Our product was nowhere as hard to build as a rocket, but it was harder than a webapp, and we made design choices that increased the difficulty of building and maintaining our product in exchange for gaining competitive advantage, which was high at one point but eroded. This means our company had to be product driven. But after the first few years, we failed to be product driven because 1) I struggled to hire product leadership that was technical enough and 2) I was short term focused on revenue goals. Single-threaded on sales, I didn’t focus on the product roadmap because all I cared about were short term goals to lead us to the next funding round because I was mainly driven by my fear of the startup failing versus any love for shipping a better product. 

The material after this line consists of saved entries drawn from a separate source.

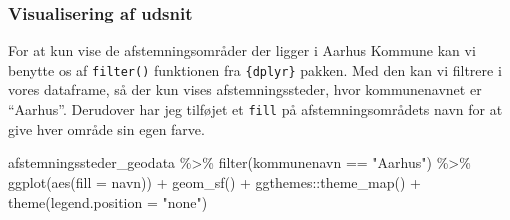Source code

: \documentclass[
  a4paper,
  DIV=11,
  numbers=noendperiod,
  oneside]{scrartcl}
\newenvironment{Shaded}{\begin{snugshade}}{\end{snugshade}}
\newcommand{\AttributeTok}[1]{\textcolor[rgb]{0.40,0.45,0.13}{#1}}
\newcommand{\FunctionTok}[1]{\textcolor[rgb]{0.28,0.35,0.67}{#1}}
\newcommand{\NormalTok}[1]{\textcolor[rgb]{0.00,0.23,0.31}{#1}}
\newcommand{\SpecialCharTok}[1]{\textcolor[rgb]{0.37,0.37,0.37}{#1}}
\newcommand{\StringTok}[1]{\textcolor[rgb]{0.13,0.47,0.30}{#1}}
\begin{document}
{
\makeatletter
\def\LT@makecaption#1#2#3{%
  \noalign{\smash{\hbox{\kern\textwidth\rlap{\kern\marginparsep
  \parbox[t]{\marginparwidth}{%
    \footnotesize{%
      \vspace{(1.1\baselineskip)}
    #1{#2: }\ignorespaces #3}}}}}}%
    }
\makeatother

\begin{figure}[H]



\end{figure}%

}

\subsubsection{Visualisering af udsnit}\label{visualisering-af-udsnit}

For at kun vise de afstemningsområder der ligger i Aarhus Kommune kan vi
benytte os af \texttt{filter()} funktionen fra \texttt{\{dplyr\}}
pakken. Med den kan vi filtrere i vores dataframe, så der kun vises
afstemningssteder, hvor kommunenavnet er ``Aarhus''. Derudover har jeg
tilføjet et \texttt{fill} på afstemningsområdets navn for at give hver
område sin egen farve.

\begin{Shaded}
\begin{Highlighting}[]
\NormalTok{afstemningssteder\_geodata }\SpecialCharTok{\%\textgreater{}\%}
  \FunctionTok{filter}\NormalTok{(kommunenavn }\SpecialCharTok{==} \StringTok{"Aarhus"}\NormalTok{) }\SpecialCharTok{\%\textgreater{}\%}
  \FunctionTok{ggplot}\NormalTok{(}\FunctionTok{aes}\NormalTok{(}\AttributeTok{fill =}\NormalTok{ navn)) }\SpecialCharTok{+}
  \FunctionTok{geom\_sf}\NormalTok{() }\SpecialCharTok{+}
\NormalTok{  ggthemes}\SpecialCharTok{::}\FunctionTok{theme\_map}\NormalTok{() }\SpecialCharTok{+}
  \FunctionTok{theme}\NormalTok{(}\AttributeTok{legend.position =} \StringTok{"none"}\NormalTok{)}
\end{Highlighting}
\end{Shaded}
\end{document}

Transactional vs. Consultative Sales:

Everyone in B2B SaaS knows from SaaStr etc you’re supposed to distinguish between sales people who sold to technical vs non-technical teams, and differentiate sales candidates based on the price point they were comfortable selling at, but I learned an additional point of differentiation: how consultative must the sale be? On the spectrum of how hard it is to sell a product, widgets like video conferencing software are on the easier end, easy to explain and demo. On the harder end, there’s consulting services to suggest TBD process improvements. Even harder is stuff that’s a new category where you have to educate the buyer on the need. The hardest sales require founders to drive sales; the salesperson needs to be at least as smart as the buyer so they can credibly educate the buyer on how the product will urgently impact their revenue. Buyers of video conferencing software don’t expect to get promoted because they chose Zoom over Webex or talk about the impact of their choice at a conference, but buyers of analytics software do want to hear how they’re going to become Chief Product Officer vs VP, that they’re going to show their CEO a powerpoint with graphs clearly illustrating the revenue their analytics choices have created for their team, and how they’re going to speak at the conference on their data driven decision making processes.

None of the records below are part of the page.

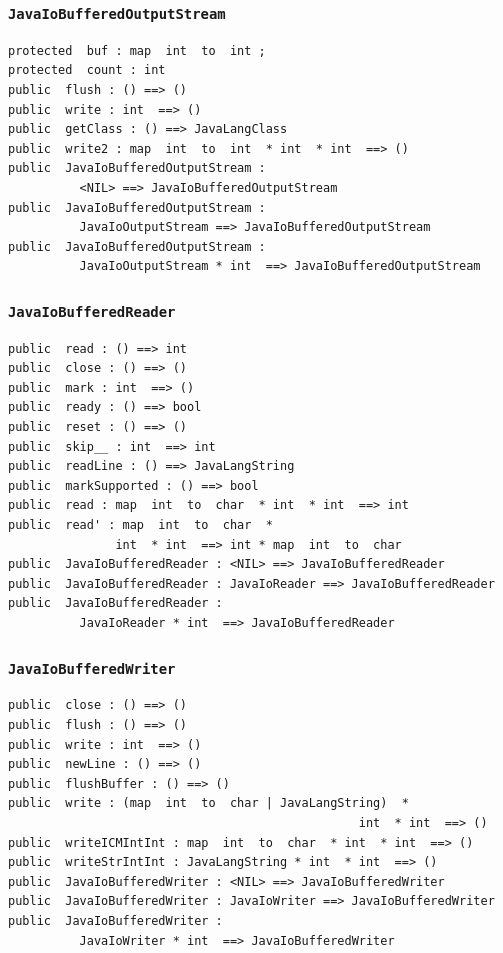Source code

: \documentclass[\pformat,12pt]{article}
\begin{document}
\subsubsection{\texttt{JavaIoBufferedOutputStream}}
\begin{small}
\begin{verbatim}
protected  buf : map  int  to  int ;
protected  count : int
public  flush : () ==> ()
public  write : int  ==> ()
public  getClass : () ==> JavaLangClass
public  write2 : map  int  to  int  * int  * int  ==> ()
public  JavaIoBufferedOutputStream : 
          <NIL> ==> JavaIoBufferedOutputStream
public  JavaIoBufferedOutputStream : 
          JavaIoOutputStream ==> JavaIoBufferedOutputStream
public  JavaIoBufferedOutputStream : 
          JavaIoOutputStream * int  ==> JavaIoBufferedOutputStream
\end{verbatim}
\end{small}

\subsubsection{\texttt{JavaIoBufferedReader}}
\begin{small}
\begin{verbatim}
public  read : () ==> int
public  close : () ==> ()
public  mark : int  ==> ()
public  ready : () ==> bool
public  reset : () ==> ()
public  skip__ : int  ==> int
public  readLine : () ==> JavaLangString
public  markSupported : () ==> bool
public  read : map  int  to  char  * int  * int  ==> int
public  read' : map  int  to  char  * 
               int  * int  ==> int * map  int  to  char
public  JavaIoBufferedReader : <NIL> ==> JavaIoBufferedReader
public  JavaIoBufferedReader : JavaIoReader ==> JavaIoBufferedReader
public  JavaIoBufferedReader : 
          JavaIoReader * int  ==> JavaIoBufferedReader
\end{verbatim}
\end{small}

\subsubsection{\texttt{JavaIoBufferedWriter}}
\begin{small}
\begin{verbatim}
public  close : () ==> ()
public  flush : () ==> ()
public  write : int  ==> ()
public  newLine : () ==> ()
public  flushBuffer : () ==> ()
public  write : (map  int  to  char | JavaLangString)  * 
                                                 int  * int  ==> ()
public  writeICMIntInt : map  int  to  char  * int  * int  ==> ()
public  writeStrIntInt : JavaLangString * int  * int  ==> ()
public  JavaIoBufferedWriter : <NIL> ==> JavaIoBufferedWriter
public  JavaIoBufferedWriter : JavaIoWriter ==> JavaIoBufferedWriter
public  JavaIoBufferedWriter : 
          JavaIoWriter * int  ==> JavaIoBufferedWriter
\end{verbatim}
\end{small}
\end{document}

If the product fulfills a clear, established need, you can hire a wider variety of salespeople. But when the product’s harder to sell, you need a “consultative” salesperson, a specific profile correlated but distinct from price point. When the product differences/ usage/ impact are hard to explain, or there’s no category yet, or it’s not a drastic, budgeted need, you need sales people who are like consultants, subject matter experts who are smarter than the buyers. 

If the sales person is interested in presenting a custom, strategic overview of how our product impacts the buyer’s product strategy, they eventually want to become customer success managers. Other than our first business hire, who was more like a cofounder to me and eventually founded his own company, I couldn’t get anyone to do both sales and customer success at the same time. I think our deals weren’t big enough and our customer success process was in the awkward gap between easy and hard— not hard enough to warrant consulting services, but not easy enough to remain a yearly check-in to upgrade the account. 

Pros and cons of product vs. sales driven startups

Fear/ Ego:

Shifting gears from the tactical company building stuff to the touchy feely, the following section is philosophical.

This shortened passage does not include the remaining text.